Минуя гостиную, он вдруг остановился напротив пятой – короткой – стены, завешенной большим ковром, затейливо-узорным, и проговорил, раскинув руки, как рыбак, демонстрирующий величину пойманной рыбы. – Вот здесь. Здесь печка была… Думаю, тут она и нашла.
– Кто? – нетерпеливо спросил Петя, уже не чаявший спровадить душевного верзилу.
– Вися, кто! – серьезно отозвался Сильва. – Когда печку разбирала. Уверен. Она ведь сначала рабочих наняла… и вдруг отослала их, прямо среди дня, и до-ол-го потом – кирпичи да кафель – сама разбирала. И меня не звала. Долго – все сама. Думаю, где-то тут она и… наткнулась. Может, сейфик, может, еще какой тайник.
Петя засмеялся, сказал:
– Остров сокровищ! Был такой спектакль в Тюменском театре, я водил капитана Сильвера. У него попугай на плече сидел, разевал клюв и кричал: «Пиастры! Пиастры! Пиа-а-а-стры!!!».
Сильва вздрогнул и отшатнулся от Пети – так мгновенно и зловеще тот преобразился в пиратского попугая.
– Смейся, смейся, – проговорил он с обидой. – Давай, издевайся, артист. Если хочешь знать: Татьяна, соседка, однажды в ювелирной комиссионке наткнулась на Висю, та что-то сдавала. Танька, ясно дело, сразу смылась, но потом вернулась – интересно же! Прикинь: Вися жила достойно, но скромно, побрякушек никаких никогда не носила. У ней и дырок в ушах не было. И вдруг – камушки… Танька к продавщице – а что, мол, сейчас было принято на комиссию? Оказалось – кольцо старинное, тонкой работы, массивное такое, с сапфиром. И продавщица сказала – мол, эта женщина иногда приносит старинные драгоценности. А было это знаешь что за время? Начало девяностых… Тогда еще Ирэнкин жених Славик – оба покойные, бедняги, – попал в долговые разборки с бандитами. Ну – страхи, волнения… квартира под угрозой… И вдруг все как рукой сняло, и все забыто. С чего это? Бандюки разве что прощают? Говорю тебе – Вися нащупала богатство Леокадии. Поверь: у ней до того больших денег не водилось.
– Ну почему же, – возразил Петя, впервые вовлекаясь в этот дурацкий и никчемный разговор с поддатым Сильвой. – У нее ведь муж был военным. А у подполковников очень приличная…

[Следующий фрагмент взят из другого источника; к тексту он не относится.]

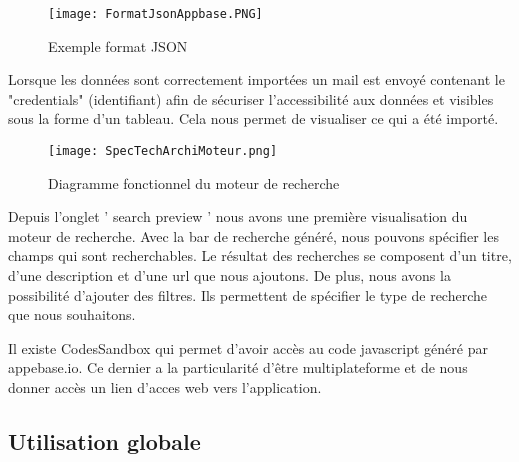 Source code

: \begin{figure}[h!]
  \centering
	\texttt{[image: FormatJsonAppbase.PNG]}
	\caption[]{Exemple format JSON}
  \label{}
\end{figure}

Lorsque les données sont correctement importées un mail est envoyé contenant le "credentials" (identifiant) afin de sécuriser l'accessibilité aux données et visibles sous la forme d'un tableau. Cela nous permet de visualiser ce qui a été importé. 

\begin{figure}[h!]
  \centering
	\texttt{[image: SpecTechArchiMoteur.png]}
	\caption[]{Diagramme fonctionnel du moteur de recherche}
  \label{}
\end{figure}

Depuis l’onglet ' search preview ' nous avons une première visualisation du moteur de recherche. Avec la bar de recherche généré, nous pouvons spécifier les champs qui sont recherchables. 
Le résultat des recherches se composent d’un titre, d’une description et d’une url que nous ajoutons. De plus, nous avons la possibilité d’ajouter des filtres. Ils permettent de spécifier le type de recherche que nous souhaitons.

Il existe CodesSandbox qui permet d’avoir accès au code javascript généré par appebase.io. Ce dernier a la particularité d’être multiplateforme et de nous donner accès un lien d’acces web vers l’application.


\subsection {Utilisation globale}

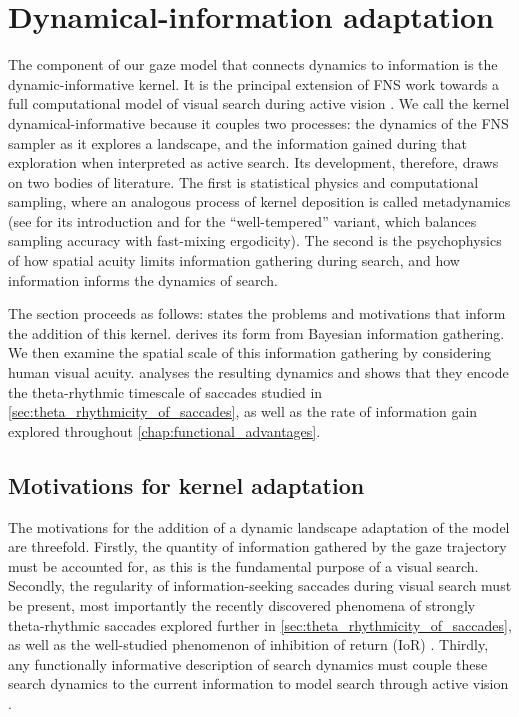 \section{Dynamical-information adaptation}\label{sec:dynamical-information_adaptation}
The component of our gaze model that connects dynamics to information is the dynamic-informative kernel. It is the principal extension of FNS work towards a full computational model of visual search during active vision \cite{qi_fractional_2022, chen_spatiotemporal_2022}. We call the kernel dynamical-informative because it couples two processes: the dynamics of the FNS sampler as it explores a landscape, and the information gained during that exploration when interpreted as active search. Its development, therefore, draws on two bodies of literature. The first is statistical physics and computational sampling, where an analogous process of kernel deposition is called metadynamics (see \textcite{barducci_well-tempered_2008} for its introduction and \textcite{bussi_using_2020} for the ``well-tempered'' variant, which balances sampling accuracy with fast-mixing ergodicity). The second is the psychophysics of how spatial acuity limits information gathering during search, and how information informs the dynamics of search.

The section proceeds as follows:  states the problems and motivations that inform the addition of this kernel.  derives its form from Bayesian information gathering. We then examine the spatial scale of this information gathering by considering human visual acuity.  analyses the resulting dynamics and shows that they encode the theta-rhythmic timescale of saccades studied in \cref{sec:theta_rhythmicity_of_saccades}, as well as the rate of information gain explored throughout \cref{chap:functional_advantages}. 
\subsection{Motivations for kernel adaptation}\label{subsec:motivations}
The motivations for the addition of a dynamic landscape adaptation of the model are threefold. Firstly, the quantity of information gathered by the gaze trajectory must be accounted for, as this is the fundamental purpose of a visual search. Secondly, the regularity of information-seeking saccades during visual search must be present, most importantly the recently discovered phenomena of strongly theta-rhythmic saccades explored further in \cref{sec:theta_rhythmicity_of_saccades}, as well as the well-studied phenomenon of inhibition of return (IoR) \cite{ludwig_mechanism_2009, redden_inhibition_2021}. Thirdly, any functionally informative description of search dynamics must couple these search dynamics to the current information to model search through active vision \cite{Renninger2005-ee, Bruce_2009_Saliency, mcdonnell_introductory_2011, kittler_effective_2026}.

Сильва так и остался стоять с приоткрытым ртом.
– Муж? – бормотнул он. – Что за… муж? Ты с какого бодуна? У Виси-то? Никакого мужа у ней отродясь не было. Я Висю с первого дня здесь помню. Я ж ее на вокзале-то и увидел – она и с поезда сошла, в чем стояла, как в войну – с небольшой только сумкой. Вижу – девушка стоит, сирота сиротой, прямо не в себе, н у, я и подошел. С тех пор у нас и дружба. Я-то ее и пристроил в школу, на домоводство. А то, что она беременная приехала, – это да, но это уж гораздо позже обнаружилось. И что там у нее в личном стряслось, какая такая история… никому она не докладывала. И правильно, я считаю. Кому какое дело?

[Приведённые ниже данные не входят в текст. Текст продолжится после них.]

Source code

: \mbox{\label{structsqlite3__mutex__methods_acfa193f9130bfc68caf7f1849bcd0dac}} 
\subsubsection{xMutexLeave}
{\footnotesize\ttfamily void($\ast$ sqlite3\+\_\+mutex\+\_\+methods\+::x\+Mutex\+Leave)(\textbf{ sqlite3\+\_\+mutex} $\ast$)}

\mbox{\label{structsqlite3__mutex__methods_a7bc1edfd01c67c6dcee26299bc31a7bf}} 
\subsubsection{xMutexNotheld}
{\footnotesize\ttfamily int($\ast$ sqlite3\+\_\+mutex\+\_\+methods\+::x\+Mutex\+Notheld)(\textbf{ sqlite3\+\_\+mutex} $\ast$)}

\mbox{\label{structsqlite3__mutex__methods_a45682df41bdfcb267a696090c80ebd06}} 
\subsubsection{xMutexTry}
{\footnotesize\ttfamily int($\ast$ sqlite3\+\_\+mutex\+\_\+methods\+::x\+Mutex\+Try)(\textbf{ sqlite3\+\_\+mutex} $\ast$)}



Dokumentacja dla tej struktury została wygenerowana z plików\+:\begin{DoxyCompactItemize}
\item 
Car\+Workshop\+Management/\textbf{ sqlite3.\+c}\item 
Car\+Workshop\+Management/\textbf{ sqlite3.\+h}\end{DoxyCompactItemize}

– Понятно, – проговорил Петя, которому как раз все вдруг стало совершенно непонятно, ибо теткина история, рассказанная ею самой, выглядела совсем иначе. – Ладно, Сильва. Поздно, в самом деле. Давай расходиться…

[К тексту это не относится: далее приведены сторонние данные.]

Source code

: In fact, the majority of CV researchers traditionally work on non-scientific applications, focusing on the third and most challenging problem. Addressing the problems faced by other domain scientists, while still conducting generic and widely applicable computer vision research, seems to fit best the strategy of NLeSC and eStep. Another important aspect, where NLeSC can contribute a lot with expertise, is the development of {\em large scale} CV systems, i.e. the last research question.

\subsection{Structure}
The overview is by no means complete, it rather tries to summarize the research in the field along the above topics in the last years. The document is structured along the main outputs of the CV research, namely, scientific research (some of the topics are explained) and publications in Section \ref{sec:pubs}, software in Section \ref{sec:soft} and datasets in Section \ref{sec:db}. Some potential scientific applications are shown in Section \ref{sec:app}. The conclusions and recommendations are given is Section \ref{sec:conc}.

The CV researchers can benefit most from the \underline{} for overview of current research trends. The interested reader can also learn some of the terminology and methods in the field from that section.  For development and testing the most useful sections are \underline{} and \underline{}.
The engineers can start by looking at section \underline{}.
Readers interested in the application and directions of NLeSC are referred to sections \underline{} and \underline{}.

Когда наконец Сильва, сойдя с крыльца, крепко ступил на снег и, постояв так несколько мгновений для уверенности, валко пошел по двору, Петя закрыл дверь, провернул ключ в замке и глубоко вздохнул. Зря он так накачался… Фон Вакано, благотворитель и шпион; Челышов – подрядчик, швыряющий рамы со второго этажа; драгоценности Леокадии, якобы найденные теткой… а главное – теткин, как выяснилось, никогда не существовавший муж, подполковник Коля (фотографии которого в доме не было «от обиды» – с тех пор, как тот якобы поменял Висю на молоденькую), – вся эта дурацкая муть разлилась в его мозгу, как яичный желток. Хотя, подумал он, все было забавным и очень кукольным
И надо бы скорее улечься, заспать этот вечер и, если получится, выспаться как следует: завтра предстоит трудный день, возвращение домой. И хотя он там обо всем позаботился, первые минуты дома были едва ли не такими же трудными, как первые минуты встречи.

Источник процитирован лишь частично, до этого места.